:: Given data ::
==*==

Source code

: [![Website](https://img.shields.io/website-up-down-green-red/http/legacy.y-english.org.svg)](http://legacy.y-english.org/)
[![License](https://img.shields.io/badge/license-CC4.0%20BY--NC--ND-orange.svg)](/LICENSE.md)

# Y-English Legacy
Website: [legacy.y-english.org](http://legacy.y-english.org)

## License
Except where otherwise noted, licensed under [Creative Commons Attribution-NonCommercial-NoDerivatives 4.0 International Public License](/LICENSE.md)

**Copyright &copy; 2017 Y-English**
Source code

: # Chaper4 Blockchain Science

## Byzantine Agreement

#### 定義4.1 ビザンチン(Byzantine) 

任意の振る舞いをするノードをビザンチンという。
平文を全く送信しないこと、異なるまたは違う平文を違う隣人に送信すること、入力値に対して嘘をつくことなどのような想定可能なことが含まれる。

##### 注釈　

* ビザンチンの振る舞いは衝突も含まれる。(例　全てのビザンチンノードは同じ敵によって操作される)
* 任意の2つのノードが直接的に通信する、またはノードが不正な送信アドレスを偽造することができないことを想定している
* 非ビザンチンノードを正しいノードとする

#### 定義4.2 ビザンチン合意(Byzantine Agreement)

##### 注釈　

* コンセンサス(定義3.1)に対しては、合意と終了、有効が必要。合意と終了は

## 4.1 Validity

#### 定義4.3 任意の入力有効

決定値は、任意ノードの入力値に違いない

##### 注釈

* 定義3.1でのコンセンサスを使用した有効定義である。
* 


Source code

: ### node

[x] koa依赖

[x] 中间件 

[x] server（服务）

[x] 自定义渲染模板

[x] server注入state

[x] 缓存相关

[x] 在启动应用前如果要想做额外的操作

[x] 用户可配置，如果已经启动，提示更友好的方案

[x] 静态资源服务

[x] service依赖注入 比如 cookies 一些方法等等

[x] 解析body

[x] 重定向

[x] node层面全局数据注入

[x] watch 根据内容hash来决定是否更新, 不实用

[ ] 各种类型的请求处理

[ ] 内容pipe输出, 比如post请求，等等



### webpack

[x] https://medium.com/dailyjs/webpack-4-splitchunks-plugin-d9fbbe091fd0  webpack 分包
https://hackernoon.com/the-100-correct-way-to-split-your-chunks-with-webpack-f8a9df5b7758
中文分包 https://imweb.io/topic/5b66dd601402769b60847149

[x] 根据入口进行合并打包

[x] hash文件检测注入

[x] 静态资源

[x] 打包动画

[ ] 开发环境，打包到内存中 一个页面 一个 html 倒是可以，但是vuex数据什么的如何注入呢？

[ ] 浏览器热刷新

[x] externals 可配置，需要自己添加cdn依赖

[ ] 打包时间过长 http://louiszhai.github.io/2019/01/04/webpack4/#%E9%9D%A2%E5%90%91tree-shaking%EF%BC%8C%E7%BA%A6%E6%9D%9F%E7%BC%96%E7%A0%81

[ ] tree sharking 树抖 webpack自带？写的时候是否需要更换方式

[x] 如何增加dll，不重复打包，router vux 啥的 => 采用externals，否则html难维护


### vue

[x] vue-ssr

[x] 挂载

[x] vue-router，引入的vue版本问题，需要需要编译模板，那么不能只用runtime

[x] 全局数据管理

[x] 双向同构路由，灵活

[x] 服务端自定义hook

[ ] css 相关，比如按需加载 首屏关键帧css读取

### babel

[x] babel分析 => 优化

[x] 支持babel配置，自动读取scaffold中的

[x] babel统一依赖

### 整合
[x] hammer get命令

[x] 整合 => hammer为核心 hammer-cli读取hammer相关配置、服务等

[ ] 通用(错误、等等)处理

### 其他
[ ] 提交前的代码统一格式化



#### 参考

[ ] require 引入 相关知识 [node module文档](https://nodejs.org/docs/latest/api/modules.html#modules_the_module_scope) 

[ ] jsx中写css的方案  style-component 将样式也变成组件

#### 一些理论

==*==

:: Assigned task ::
Repeat the whole listing above, word for word.

:: Response below ::
Source code

: [![Website](https://img.shields.io/website-up-down-green-red/http/legacy.y-english.org.svg)](http://legacy.y-english.org/)
[![License](https://img.shields.io/badge/license-CC4.0%20BY--NC--ND-orange.svg)](/LICENSE.md)

# Y-English Legacy
Website: [legacy.y-english.org](http://legacy.y-english.org)

## License
Except where otherwise noted, licensed under [Creative Commons Attribution-NonCommercial-NoDerivatives 4.0 International Public License](/LICENSE.md)

**Copyright &copy; 2017 Y-English**
Source code

: # Chaper4 Blockchain Science

## Byzantine Agreement

#### 定義4.1 ビザンチン(Byzantine) 

任意の振る舞いをするノードをビザンチンという。
平文を全く送信しないこと、異なるまたは違う平文を違う隣人に送信すること、入力値に対して嘘をつくことなどのような想定可能なことが含まれる。

##### 注釈　

* ビザンチンの振る舞いは衝突も含まれる。(例　全てのビザンチンノードは同じ敵によって操作される)
* 任意の2つのノードが直接的に通信する、またはノードが不正な送信アドレスを偽造することができないことを想定している
* 非ビザンチンノードを正しいノードとする

#### 定義4.2 ビザンチン合意(Byzantine Agreement)

##### 注釈　

* コンセンサス(定義3.1)に対しては、合意と終了、有効が必要。合意と終了は

## 4.1 Validity

#### 定義4.3 任意の入力有効

決定値は、任意ノードの入力値に違いない

##### 注釈

* 定義3.1でのコンセンサスを使用した有効定義である。
* 


Source code

: ### node

[x] koa依赖

[x] 中间件 

[x] server（服务）

[x] 自定义渲染模板

[x] server注入state

[x] 缓存相关

[x] 在启动应用前如果要想做额外的操作

[x] 用户可配置，如果已经启动，提示更友好的方案

[x] 静态资源服务

[x] service依赖注入 比如 cookies 一些方法等等

[x] 解析body

[x] 重定向

[x] node层面全局数据注入

[x] watch 根据内容hash来决定是否更新, 不实用

[ ] 各种类型的请求处理

[ ] 内容pipe输出, 比如post请求，等等



### webpack

[x] https://medium.com/dailyjs/webpack-4-splitchunks-plugin-d9fbbe091fd0  webpack 分包
https://hackernoon.com/the-100-correct-way-to-split-your-chunks-with-webpack-f8a9df5b7758
中文分包 https://imweb.io/topic/5b66dd601402769b60847149

[x] 根据入口进行合并打包

[x] hash文件检测注入

[x] 静态资源

[x] 打包动画

[ ] 开发环境，打包到内存中 一个页面 一个 html 倒是可以，但是vuex数据什么的如何注入呢？

[ ] 浏览器热刷新

[x] externals 可配置，需要自己添加cdn依赖

[ ] 打包时间过长 http://louiszhai.github.io/2019/01/04/webpack4/#%E9%9D%A2%E5%90%91tree-shaking%EF%BC%8C%E7%BA%A6%E6%9D%9F%E7%BC%96%E7%A0%81

[ ] tree sharking 树抖 webpack自带？写的时候是否需要更换方式

[x] 如何增加dll，不重复打包，router vux 啥的 => 采用externals，否则html难维护


### vue

[x] vue-ssr

[x] 挂载

[x] vue-router，引入的vue版本问题，需要需要编译模板，那么不能只用runtime

[x] 全局数据管理

[x] 双向同构路由，灵活

[x] 服务端自定义hook

[ ] css 相关，比如按需加载 首屏关键帧css读取

### babel

[x] babel分析 => 优化

[x] 支持babel配置，自动读取scaffold中的

[x] babel统一依赖

### 整合
[x] hammer get命令

[x] 整合 => hammer为核心 hammer-cli读取hammer相关配置、服务等

[ ] 通用(错误、等等)处理

### 其他
[ ] 提交前的代码统一格式化



#### 参考

[ ] require 引入 相关知识 [node module文档](https://nodejs.org/docs/latest/api/modules.html#modules_the_module_scope) 

[ ] jsx中写css的方案  style-component 将样式也变成组件

#### 一些理论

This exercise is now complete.